__EXERCISE GOAL__
Give again exactly, and only, the lines between the line holding "there is only" and the end of the listing, both boundary lines included.

[[ ENTRIES SUPPLIED open ]]

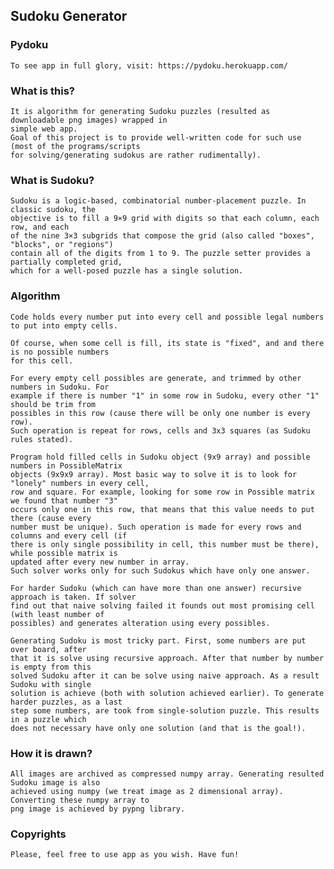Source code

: ## Sudoku Generator 

### Pydoku
    To see app in full glory, visit: https://pydoku.herokuapp.com/

### What is this?
    It is algorithm for generating Sudoku puzzles (resulted as downloadable png images) wrapped in 
    simple web app.
    Goal of this project is to provide well-written code for such use (most of the programs/scripts 
    for solving/generating sudokus are rather rudimentally).

### What is Sudoku?
    Sudoku is a logic-based, combinatorial number-placement puzzle. In classic sudoku, the 
    objective is to fill a 9×9 grid with digits so that each column, each row, and each 
    of the nine 3×3 subgrids that compose the grid (also called "boxes", "blocks", or "regions")
    contain all of the digits from 1 to 9. The puzzle setter provides a partially completed grid,
    which for a well-posed puzzle has a single solution. 

### Algorithm
    Code holds every number put into every cell and possible legal numbers to put into empty cells. 

    Of course, when some cell is fill, its state is "fixed", and and there is no possible numbers
    for this cell. 

    For every empty cell possibles are generate, and trimmed by other numbers in Sudoku. For
    example if there is number "1" in some row in Sudoku, every other "1" should be trim from
    possibles in this row (cause there will be only one number is every row). 
    Such operation is repeat for rows, cells and 3x3 squares (as Sudoku rules stated).

    Program hold filled cells in Sudoku object (9x9 array) and possible numbers in PossibleMatrix
    objects (9x9x9 array). Most basic way to solve it is to look for "lonely" numbers in every cell,
    row and square. For example, looking for some row in Possible matrix we found that number "3"
    occurs only one in this row, that means that this value needs to put there (cause every
    number must be unique). Such operation is made for every rows and columns and every cell (if
    there is only single possibility in cell, this number must be there), while possible matrix is
    updated after every new number in array. 
    Such solver works only for such Sudokus which have only one answer. 

    For harder Sudoku (which can have more than one answer) recursive approach is taken. If solver
    find out that naive solving failed it founds out most promising cell (with least number of
    possibles) and generates alteration using every possibles.

    Generating Sudoku is most tricky part. First, some numbers are put over board, after
    that it is solve using recursive approach. After that number by number is empty from this
    solved Sudoku after it can be solve using naive approach. As a result Sudoku with single
    solution is achieve (both with solution achieved earlier). To generate harder puzzles, as a last 
    step some numbers, are took from single-solution puzzle. This results in a puzzle which
    does not necessary have only one solution (and that is the goal!).
    
### How it is drawn?
    All images are archived as compressed numpy array. Generating resulted Sudoku image is also 
    achieved using numpy (we treat image as 2 dimensional array). Converting these numpy array to 
    png image is achieved by pypng library.

### Copyrights
    Please, feel free to use app as you wish. Have fun!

[[ ENTRIES SUPPLIED closed ]]

__FINISHED TASK__
    there is only single possibility in cell, this number must be there), while possible matrix is
    updated after every new number in array. 
    Such solver works only for such Sudokus which have only one answer. 

    For harder Sudoku (which can have more than one answer) recursive approach is taken. If solver
    find out that naive solving failed it founds out most promising cell (with least number of
    possibles) and generates alteration using every possibles.

    Generating Sudoku is most tricky part. First, some numbers are put over board, after
    that it is solve using recursive approach. After that number by number is empty from this
    solved Sudoku after it can be solve using naive approach. As a result Sudoku with single
    solution is achieve (both with solution achieved earlier). To generate harder puzzles, as a last 
    step some numbers, are took from single-solution puzzle. This results in a puzzle which
    does not necessary have only one solution (and that is the goal!).
    
### How it is drawn?
    All images are archived as compressed numpy array. Generating resulted Sudoku image is also 
    achieved using numpy (we treat image as 2 dimensional array). Converting these numpy array to 
    png image is achieved by pypng library.

### Copyrights
    Please, feel free to use app as you wish. Have fun!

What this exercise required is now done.